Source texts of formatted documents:
- Opening Delimiter -
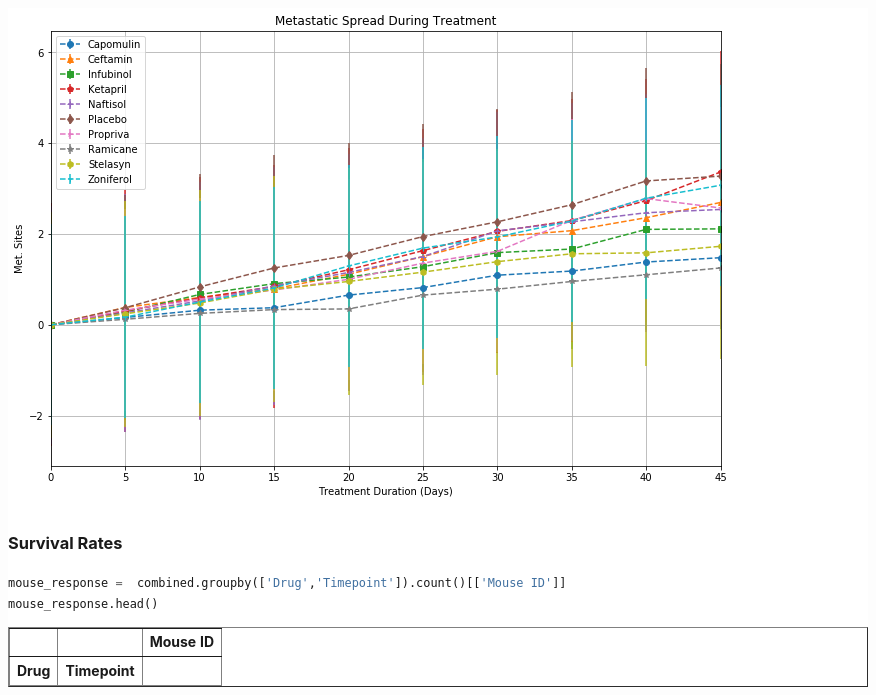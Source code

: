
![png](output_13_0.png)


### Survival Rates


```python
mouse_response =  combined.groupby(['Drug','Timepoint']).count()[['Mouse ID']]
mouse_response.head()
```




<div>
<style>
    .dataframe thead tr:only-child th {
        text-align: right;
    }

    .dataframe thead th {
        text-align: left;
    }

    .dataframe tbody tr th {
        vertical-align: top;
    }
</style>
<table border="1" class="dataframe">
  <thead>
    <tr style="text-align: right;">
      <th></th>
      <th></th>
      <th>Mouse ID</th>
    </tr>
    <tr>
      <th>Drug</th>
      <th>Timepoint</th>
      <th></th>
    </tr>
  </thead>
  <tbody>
- Closing Delimiter -
- Opening Delimiter -
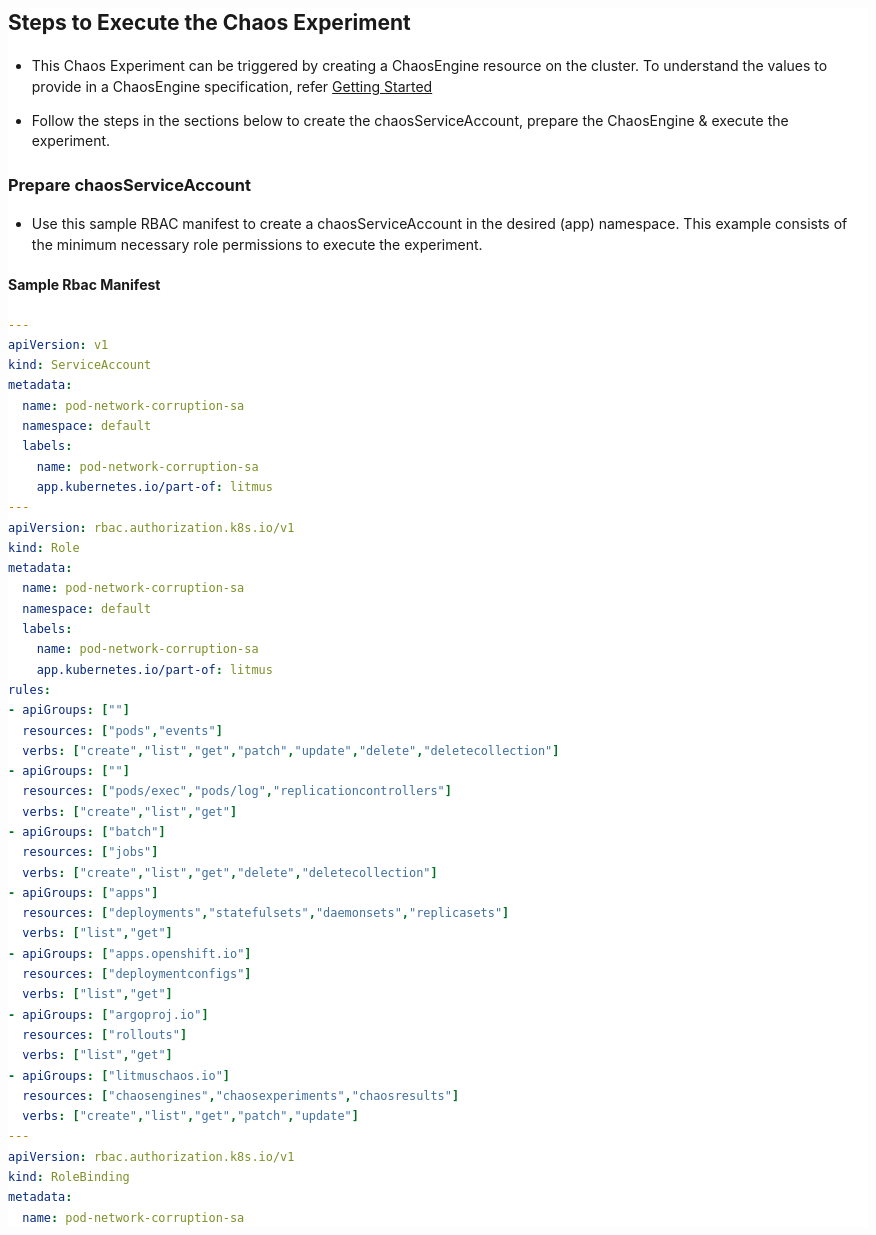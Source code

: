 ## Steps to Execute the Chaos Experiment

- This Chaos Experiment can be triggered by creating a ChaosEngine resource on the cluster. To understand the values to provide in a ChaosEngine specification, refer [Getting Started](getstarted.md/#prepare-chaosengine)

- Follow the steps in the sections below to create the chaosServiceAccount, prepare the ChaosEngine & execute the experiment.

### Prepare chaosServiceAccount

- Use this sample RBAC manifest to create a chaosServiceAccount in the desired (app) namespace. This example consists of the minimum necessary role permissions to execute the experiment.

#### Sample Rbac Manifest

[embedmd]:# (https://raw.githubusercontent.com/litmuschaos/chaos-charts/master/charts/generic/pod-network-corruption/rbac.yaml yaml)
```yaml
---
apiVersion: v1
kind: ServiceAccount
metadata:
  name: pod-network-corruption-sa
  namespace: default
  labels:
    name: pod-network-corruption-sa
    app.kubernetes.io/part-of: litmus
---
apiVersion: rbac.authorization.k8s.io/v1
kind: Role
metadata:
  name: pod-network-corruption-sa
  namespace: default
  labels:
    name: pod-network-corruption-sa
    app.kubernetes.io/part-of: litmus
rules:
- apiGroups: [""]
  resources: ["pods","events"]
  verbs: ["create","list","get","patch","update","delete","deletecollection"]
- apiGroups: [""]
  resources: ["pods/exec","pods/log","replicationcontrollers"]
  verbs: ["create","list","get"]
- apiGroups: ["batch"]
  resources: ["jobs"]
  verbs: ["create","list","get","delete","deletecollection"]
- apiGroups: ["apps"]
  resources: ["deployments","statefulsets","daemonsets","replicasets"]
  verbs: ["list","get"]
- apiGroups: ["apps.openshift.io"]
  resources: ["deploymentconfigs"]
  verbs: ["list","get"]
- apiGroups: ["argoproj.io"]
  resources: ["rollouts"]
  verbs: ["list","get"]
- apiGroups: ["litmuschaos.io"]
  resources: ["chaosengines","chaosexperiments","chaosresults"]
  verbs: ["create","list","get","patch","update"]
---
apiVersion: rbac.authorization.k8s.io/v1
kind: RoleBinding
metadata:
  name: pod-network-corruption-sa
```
- Closing Delimiter -
- Opening Delimiter -
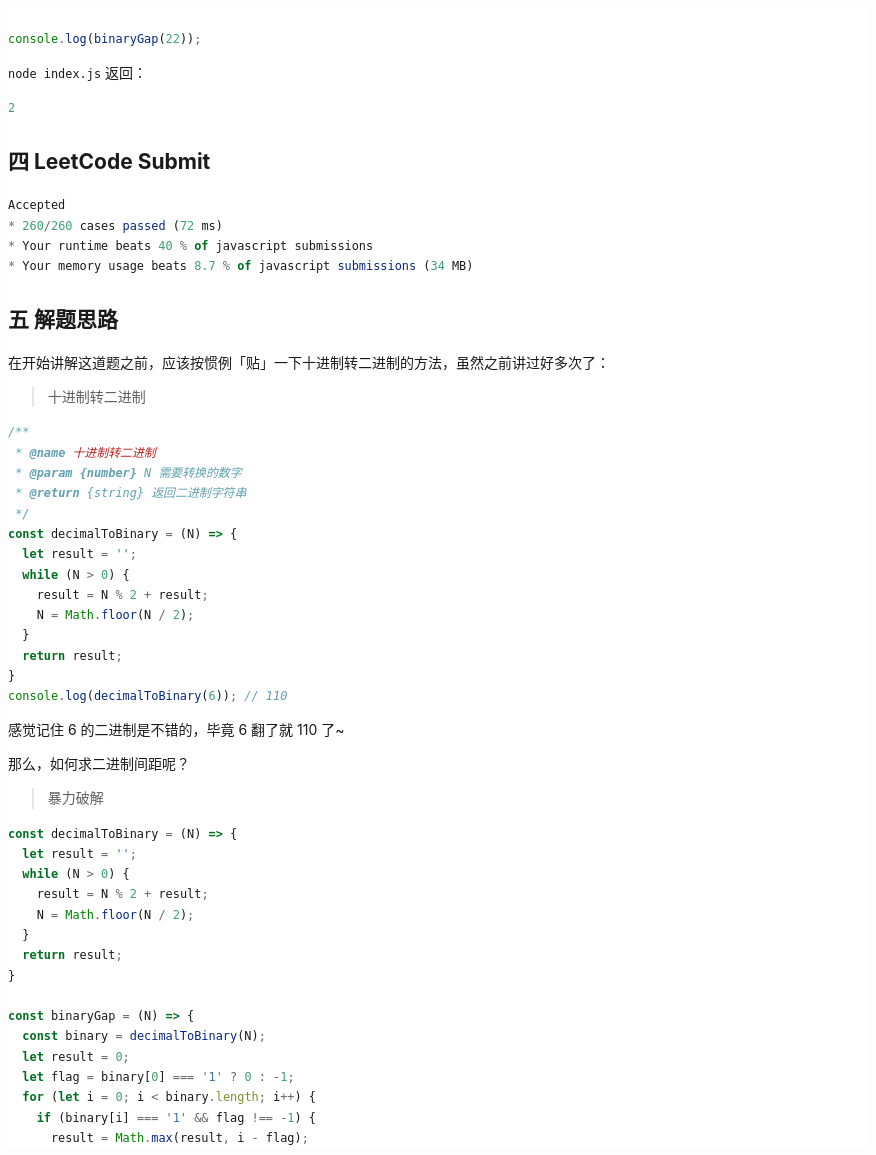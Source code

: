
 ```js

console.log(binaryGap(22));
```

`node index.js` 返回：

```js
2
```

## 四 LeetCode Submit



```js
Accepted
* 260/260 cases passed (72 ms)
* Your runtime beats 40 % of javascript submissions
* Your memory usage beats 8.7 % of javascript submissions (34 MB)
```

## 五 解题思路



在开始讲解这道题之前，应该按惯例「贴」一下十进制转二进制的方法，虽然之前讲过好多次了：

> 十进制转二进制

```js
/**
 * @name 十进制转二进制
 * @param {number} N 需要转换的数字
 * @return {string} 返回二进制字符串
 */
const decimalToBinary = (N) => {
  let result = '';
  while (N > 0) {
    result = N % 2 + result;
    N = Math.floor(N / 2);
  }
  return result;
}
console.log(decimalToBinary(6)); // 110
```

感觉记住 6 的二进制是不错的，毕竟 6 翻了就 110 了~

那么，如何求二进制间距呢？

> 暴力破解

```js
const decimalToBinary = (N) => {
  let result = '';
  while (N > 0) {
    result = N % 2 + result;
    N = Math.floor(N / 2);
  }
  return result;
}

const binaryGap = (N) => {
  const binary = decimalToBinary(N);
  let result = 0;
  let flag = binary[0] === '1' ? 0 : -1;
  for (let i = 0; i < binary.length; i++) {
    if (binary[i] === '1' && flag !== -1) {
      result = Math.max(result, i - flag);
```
- Closing Delimiter -
**EXERCISE REQUIREMENTS:**
The number alone is wanted: how many lines of the records above include the string "Timepoint".

**RESPONSE AREA:**
2